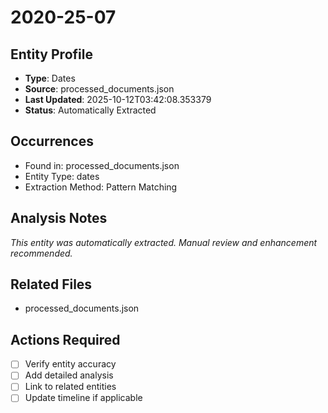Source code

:# 2020-25-07

## Entity Profile
- **Type**: Dates
- **Source**: processed_documents.json
- **Last Updated**: 2025-10-12T03:42:08.353379
- **Status**: Automatically Extracted

## Occurrences
- Found in: processed_documents.json
- Entity Type: dates
- Extraction Method: Pattern Matching

## Analysis Notes
*This entity was automatically extracted. Manual review and enhancement recommended.*

## Related Files
- processed_documents.json

## Actions Required
- [ ] Verify entity accuracy
- [ ] Add detailed analysis
- [ ] Link to related entities
- [ ] Update timeline if applicable
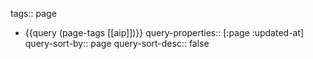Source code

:tags:: page

- {{query (page-tags [[aip]])}}
  query-properties:: [:page :updated-at]
  query-sort-by:: page
  query-sort-desc:: false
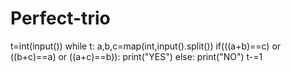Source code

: # Perfect-trio
t=int(input())
while t:
    a,b,c=map(int,input().split())
    if(((a+b)==c) or ((b+c)==a) or ((a+c)==b)):
        print("YES")
    else:
        print("NO")
    t-=1

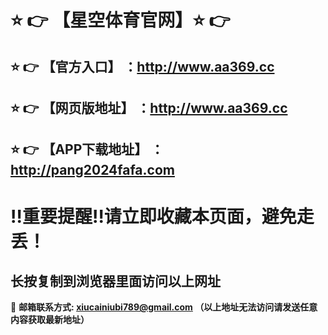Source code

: :star: :point_right: 【星空体育官网】:star: :point_right:
==
:star: :point_right: 【官方入口】 ：http://www.aa369.cc
------
:star: :point_right: 【网页版地址】 ：http://www.aa369.cc
------
:star: :point_right: 【APP下载地址】 ：http://pang2024fafa.com
------
:bangbang:重要提醒:bangbang:请立即收藏本页面，避免走丢！
==

长按复制到浏览器里面访问以上网址
-

:e-mail: __邮箱联系方式: xiucainiubi789@gmail.com （以上地址无法访问请发送任意内容获取最新地址）__
<!---
51banxian/51banxian is a ✨ special ✨ repository because its `README.md` (this file) appears on your GitHub profile.
You can click the Preview link to take a look at your changes.
--->
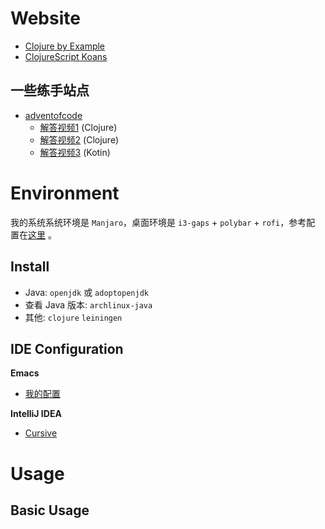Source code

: # Website
- [Clojure by Example](http://kimh.github.io/clojure-by-example/#about)
- [ClojureScript Koans](http://clojurescriptkoans.com/)

## 一些练手站点
- [adventofcode](https://adventofcode.com/)
    - [解答视频1](https://potetm.com/videos.html) (Clojure)
    - [解答视频2](https://www.youtube.com/watch?v=2yXGuznRUc8&list=PLs2o_po-FzbF61RENlHDLxIBuLwazBvv3) (Clojure)
    - [解答视频3](https://www.youtube.com/watch?v=YgNt6746q80&list=PLfzJKXh_D71SJkxZ_2eKHRUiVebhUPgZ4) (Kotin)

# Environment

我的系统系统环境是 `Manjaro`，桌面环境是 `i3-gaps` + `polybar` + `rofi`，参考配
置在[这里](https://github.com/keer2345/dotfiles/tree/master/home/.config) 。
## Install
- Java: `openjdk` 或 `adoptopenjdk`
- 查看 Java 版本: `archlinux-java`
- 其他: `clojure` `leiningen`

## IDE Configuration
**Emacs**
- [我的配置](https://github.com/keer2345/keer-emacs/blob/master/lisp/lang-clojure.el)


**IntelliJ IDEA**
- [Cursive](https://cursive-ide.com/userguide/)

# Usage
## Basic Usage
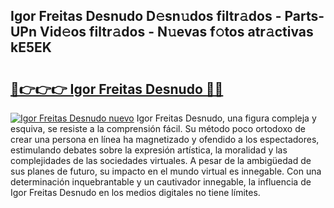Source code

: ## Igor Freitas Desnudo D𝚎sn𝚞dos filtr𝚊dos - Parts-UPn Vid𝚎os filtr𝚊dos - N𝚞evas f𝚘tos atr𝚊ctivas kE5EK

# <h2><a href="http://mbbzmm.tromn.icu/?c=Igor+Freitas+Desnudo">🔗👉👉👉 Igor Freitas Desnudo 🔗🔗</a></h2>

[![Igor Freitas Desnudo nuevo](https://i.imgur.com/pEAQMta.gif)](http://mbbzmm.tromn.icu/?c=Igor+Freitas+Desnudo)
Igor Freitas Desnudo, una figura compleja y esquiva, se resiste a la comprensión fácil. Su método poco ortodoxo de crear una persona en línea ha magnetizado y ofendido a los espectadores, estimulando debates sobre la expresión artística, la moralidad y las complejidades de las sociedades virtuales. A pesar de la ambigüedad de sus planes de futuro, su impacto en el mundo virtual es innegable. Con una determinación inquebrantable y un cautivador innegable, la influencia de Igor Freitas Desnudo en los medios digitales no tiene límites.
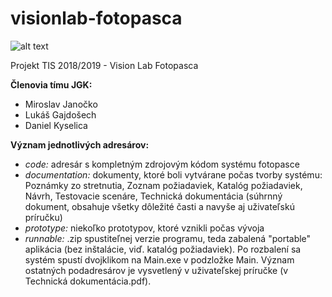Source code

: # visionlab-fotopasca

![alt text](https://i.ibb.co/5175RCz/ikona.png)

Projekt TIS 2018/2019 - Vision Lab Fotopasca

**Členovia tímu JGK:**
* Miroslav Janočko
* Lukáš Gajdošech
* Daniel Kyselica

**Význam jednotlivých adresárov:** 
* *code:* adresár s kompletným zdrojovým kódom systému fotopasce
* *documentation:* dokumenty, ktoré boli vytvárane počas tvorby systému: Poznámky zo stretnutia, Zoznam požiadaviek, Katalóg požiadaviek, Návrh, Testovacie scenáre, Technická dokumentácia (súhrnný dokument, obsahuje všetky dôležité časti a navyše aj uživateľskú príručku)
* *prototype:* niekoľko prototypov, ktoré vznikli počas vývoja
* *runnable:* .zip spustiteľnej verzie programu, teda zabalená "portable" aplikácia (bez inštalácie, viď. katalóg požiadaviek). Po rozbalení sa systém spustí dvojklikom na Main.exe v podzložke Main. Význam ostatných podadresárov je vysvetlený v uživateľskej príručke (v Technická dokumentácia.pdf).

▶ _What to work on_
Begin at the first line of the entries and end at the line containing "query-sort-by:: page": write out each line exactly, skipping pictures.

▶ _Solution for this problem_
Source code

:# 2020-25-07

## Entity Profile
- **Type**: Dates
- **Source**: processed_documents.json
- **Last Updated**: 2025-10-12T03:42:08.353379
- **Status**: Automatically Extracted

## Occurrences
- Found in: processed_documents.json
- Entity Type: dates
- Extraction Method: Pattern Matching

## Analysis Notes
*This entity was automatically extracted. Manual review and enhancement recommended.*

## Related Files
- processed_documents.json

## Actions Required
- [ ] Verify entity accuracy
- [ ] Add detailed analysis
- [ ] Link to related entities
- [ ] Update timeline if applicable
Source code

:tags:: page

- {{query (page-tags [[aip]])}}
  query-properties:: [:page :updated-at]
  query-sort-by:: page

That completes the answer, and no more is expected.